Species of flowering plant

Cyanothamnus baeckeaceus is a plant in the citrus family, Rutaceae and is endemic to eastern Australia. It is a slender or straggling shrub with simple or trifoliate leaves and pink and white four-petalled flowers. It is endemic to the south-west of Western Australia.

==Description==
Cyanothamnus baeckeaceus is a slender or straggling shrub that grows to a height of 0.2-1 m with either simple leaves 2-7 mm long or trifoliate leaves 4-7 mm wide in outline. Pink and white flowers with four sepals and four petals appear between March and December.

==Taxonomy and naming==
This species was first formally described in 1863 by Ferdinand von Mueller who gave it the name Boronia baeckeacea in Fragmenta phytographiae Australiae. Mueller did not give a reason for using the specific epithet (baeckeacea), but noted that the shrub has "a stature of [some species of] Baeckea.

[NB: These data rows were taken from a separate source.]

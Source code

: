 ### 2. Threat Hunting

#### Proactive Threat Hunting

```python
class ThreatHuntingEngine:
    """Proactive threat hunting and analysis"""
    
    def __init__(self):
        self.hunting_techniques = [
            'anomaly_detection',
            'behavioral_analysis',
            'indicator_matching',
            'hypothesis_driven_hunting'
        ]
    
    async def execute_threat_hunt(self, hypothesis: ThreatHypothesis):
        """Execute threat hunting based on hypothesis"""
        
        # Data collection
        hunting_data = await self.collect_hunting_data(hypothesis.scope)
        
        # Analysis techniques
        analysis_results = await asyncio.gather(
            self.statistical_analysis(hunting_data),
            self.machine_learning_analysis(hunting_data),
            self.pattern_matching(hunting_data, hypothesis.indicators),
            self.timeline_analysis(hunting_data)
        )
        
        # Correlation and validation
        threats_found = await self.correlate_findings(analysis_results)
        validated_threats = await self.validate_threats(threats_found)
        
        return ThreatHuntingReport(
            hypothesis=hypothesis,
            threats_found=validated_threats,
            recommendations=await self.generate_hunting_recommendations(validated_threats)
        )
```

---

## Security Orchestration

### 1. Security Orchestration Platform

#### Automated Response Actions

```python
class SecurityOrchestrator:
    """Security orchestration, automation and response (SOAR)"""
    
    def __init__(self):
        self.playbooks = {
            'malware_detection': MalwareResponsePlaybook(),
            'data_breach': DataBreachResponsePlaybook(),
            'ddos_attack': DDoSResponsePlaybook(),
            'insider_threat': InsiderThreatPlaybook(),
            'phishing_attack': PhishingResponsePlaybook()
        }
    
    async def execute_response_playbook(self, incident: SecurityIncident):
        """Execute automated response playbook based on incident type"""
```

In a 2013 paper in the journal Taxon, Marco Duretto and others changed the name to Cyanothamnus baeckeaceus on the basis of cladistic analysis.

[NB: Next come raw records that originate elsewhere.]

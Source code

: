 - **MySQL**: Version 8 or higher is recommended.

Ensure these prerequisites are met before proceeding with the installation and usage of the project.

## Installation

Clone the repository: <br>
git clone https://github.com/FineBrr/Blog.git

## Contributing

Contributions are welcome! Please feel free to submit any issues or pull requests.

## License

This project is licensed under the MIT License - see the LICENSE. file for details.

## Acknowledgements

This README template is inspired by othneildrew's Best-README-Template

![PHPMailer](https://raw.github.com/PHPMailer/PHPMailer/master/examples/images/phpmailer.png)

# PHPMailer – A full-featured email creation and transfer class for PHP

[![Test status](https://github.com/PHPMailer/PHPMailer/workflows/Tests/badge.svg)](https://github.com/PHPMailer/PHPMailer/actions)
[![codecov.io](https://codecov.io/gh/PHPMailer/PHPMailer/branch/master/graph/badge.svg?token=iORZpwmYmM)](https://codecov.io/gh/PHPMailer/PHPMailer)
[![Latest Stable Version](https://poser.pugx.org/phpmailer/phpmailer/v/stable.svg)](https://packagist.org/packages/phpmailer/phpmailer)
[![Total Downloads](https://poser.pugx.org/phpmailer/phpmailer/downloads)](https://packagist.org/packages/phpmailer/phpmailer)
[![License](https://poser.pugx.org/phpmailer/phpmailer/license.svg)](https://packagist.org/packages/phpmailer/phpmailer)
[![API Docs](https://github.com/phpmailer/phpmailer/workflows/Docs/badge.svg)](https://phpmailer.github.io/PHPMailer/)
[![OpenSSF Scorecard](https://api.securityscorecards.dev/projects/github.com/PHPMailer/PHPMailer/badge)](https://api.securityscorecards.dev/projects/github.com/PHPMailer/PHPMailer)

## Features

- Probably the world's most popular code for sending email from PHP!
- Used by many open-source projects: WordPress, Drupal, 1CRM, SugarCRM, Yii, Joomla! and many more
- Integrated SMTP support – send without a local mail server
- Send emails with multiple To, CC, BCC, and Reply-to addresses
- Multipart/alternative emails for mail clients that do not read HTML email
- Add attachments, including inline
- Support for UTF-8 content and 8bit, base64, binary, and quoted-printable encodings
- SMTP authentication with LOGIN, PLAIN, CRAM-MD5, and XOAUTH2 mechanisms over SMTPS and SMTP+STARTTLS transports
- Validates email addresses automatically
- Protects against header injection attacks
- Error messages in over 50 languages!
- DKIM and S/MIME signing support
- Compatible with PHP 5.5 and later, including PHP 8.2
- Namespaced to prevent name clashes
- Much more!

Two subspecies were described by Paul G.Wilson in the journal Nuytsia and the names have subsequently been changed to reflect the change in the genus name:
- Cyanothamnus baeckeaceus subsp. baeckeaceus (the autonym) which has simple, erect, almost round leaves 2-3 mm long and grows in a variety of situations between Pingrup and Mount Ragged in the Cape Arid National Park;
- Cyanothamnus baeckeaceus subsp. patulus which has more or less spreading, simple or trifoliate, broadly elliptic to egg-shaped leaves 4-7 mm long and grows in mallee near Mount Ney and Mount Heywood north-east of Esperance.

==Conservation==
Subspecies baeckeaceus is classed as "not threatened" by the Western Australian Government Department of Parks and Wildlife but subspecies patulus is classes as "Priority One" by the Government of Western Australia Department of Parks and Wildlife, meaning that it is known from only one or a few locations which are potentially at risk.